同年10月31日の判決も「蘭童の態度がまだ全く悔悟したものでなく」という理由で一審と同じ懲役10月の実刑。蘭童はまたも上告した。
ところが11月27日付東朝夕刊には「蘭童君下獄」のベタ(一段)記事が。「愛欲行で知られた例の尺八師範、蘭童こと福田幸彦(33)は一、二審とも詐欺罪で懲役10月(未決100日通算)の実刑を言い渡され上告中だったが、このほど服罪を決意して上告を取り下げ、明27日、いよいよ市ケ谷刑務所へ下獄することになった。華やかだった蘭童も過去の罪責の清算をすべく、約7カ月の囚人生活をせねばならなくなったわけである」。結婚詐欺をめぐる騒ぎはこれで一応幕を下ろした。
「信じていた」と女2人を非難
蘭童が服役していた宇都宮刑務所を仮出所したのは1935年5月16日。「話」同年7月号には蘭童の「私は川崎弘子と結婚するか―謹慎者の立場から」という手記が掲載されている。

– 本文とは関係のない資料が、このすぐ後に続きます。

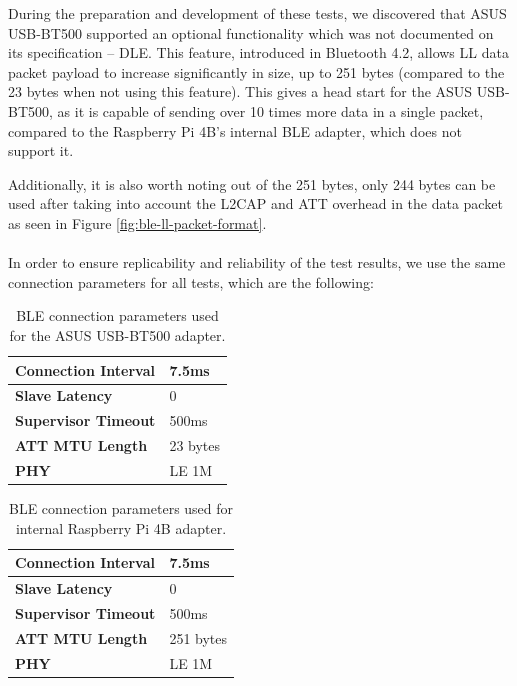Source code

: During the preparation and development of these tests, we discovered that ASUS USB-BT500 supported an optional functionality which was not documented on its specification -- \acf{DLE}. This feature, introduced in Bluetooth 4.2, allows \acs{LL} data packet payload to increase significantly in size, up to 251 bytes (compared to the 23 bytes when not using this feature). This gives a head start for the ASUS USB-BT500, as it is capable of sending over 10 times more data in a single packet, compared to the Raspberry Pi 4B's internal \acs{BLE} adapter, which does not support it. 

Additionally, it is also worth noting out of the 251 bytes, only 244 bytes can be used after taking into account the \acs{L2CAP} and \acs{ATT} overhead in the data packet as seen in Figure \ref{fig:ble-ll-packet-format}.

\paragraph{} In order to ensure replicability and reliability of the test results, we use the same connection parameters for all tests, which are the following:

\begin{table}[H]
    \centering
    \begin{tabular}{|l|l|}
    \hline
    \textbf{Connection Interval} & 7.5ms \\ \hline
    \textbf{Slave Latency}       & 0     \\ \hline
    \textbf{Supervisor Timeout}  & 500ms \\ \hline
    \textbf{\acs{ATT} \acs{MTU} Length}      & 23 bytes   \\ \hline
    \textbf{\acs{PHY}}      & LE 1M   \\ \hline
    
    \end{tabular}
    \caption{\acs{BLE} connection parameters used for the ASUS USB-BT500 adapter.}
    \label{tab:ble-connection-values-hci1}
\end{table}

\begin{table}[H]
    \centering
    \begin{tabular}{|l|l|}
    \hline
    \textbf{Connection Interval} & 7.5ms \\ \hline
    \textbf{Slave Latency}       & 0     \\ \hline
    \textbf{Supervisor Timeout}  & 500ms \\ \hline
    \textbf{\acs{ATT} \acs{MTU} Length}      & 251 bytes   \\ \hline
    \textbf{\acs{PHY}}      & LE 1M   \\ \hline
    \end{tabular}
    \caption{\acs{BLE} connection parameters used for internal Raspberry Pi 4B adapter.}
    \label{tab:ble-connection-values-hci0}
\end{table}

「私は弘子を知るまでには、ご承知のようにすさみきった生活を続けていました。いろいろな女とのみだらな関係を、自ら何とか断ち切らねばならぬと思いながら、持ち前のぐうたらさと弱気から、ずるずると後腐れを残していたのです。私は弘子を知り、そのあえかな美しさ、女優に珍しい純情と真面目さに打たれました。それでいて、父親を早く失って少女時代から苦労を重ねてきただけに、心の底はしっかりしているのです」とほめたたえた。
過去の女性関係も彼女に告白したが「よく打ち明けてくれた」と言われたという。梶原富士子と婚約した事実はなく、「ふぢ子(文中でこう表記している)は意識的かどうかは知りませぬが、警察での取り調べでもうその陳述を、法廷でも明らかに偽証をしたのです」と断言。
控訴審判決後、上告して保釈された後、自殺を考えたが、弘子に励まされて思い直したとした。
同年9月初めに出た雑誌「婦人公論」10月号では、今度は川崎弘子が「福田蘭童さんと結婚する理由」という手記を載せた。そこで彼女は「モダン日本」の手記よりはるかに強く、終始蘭童を擁護。被害者とされた女性2人の態度を非難している。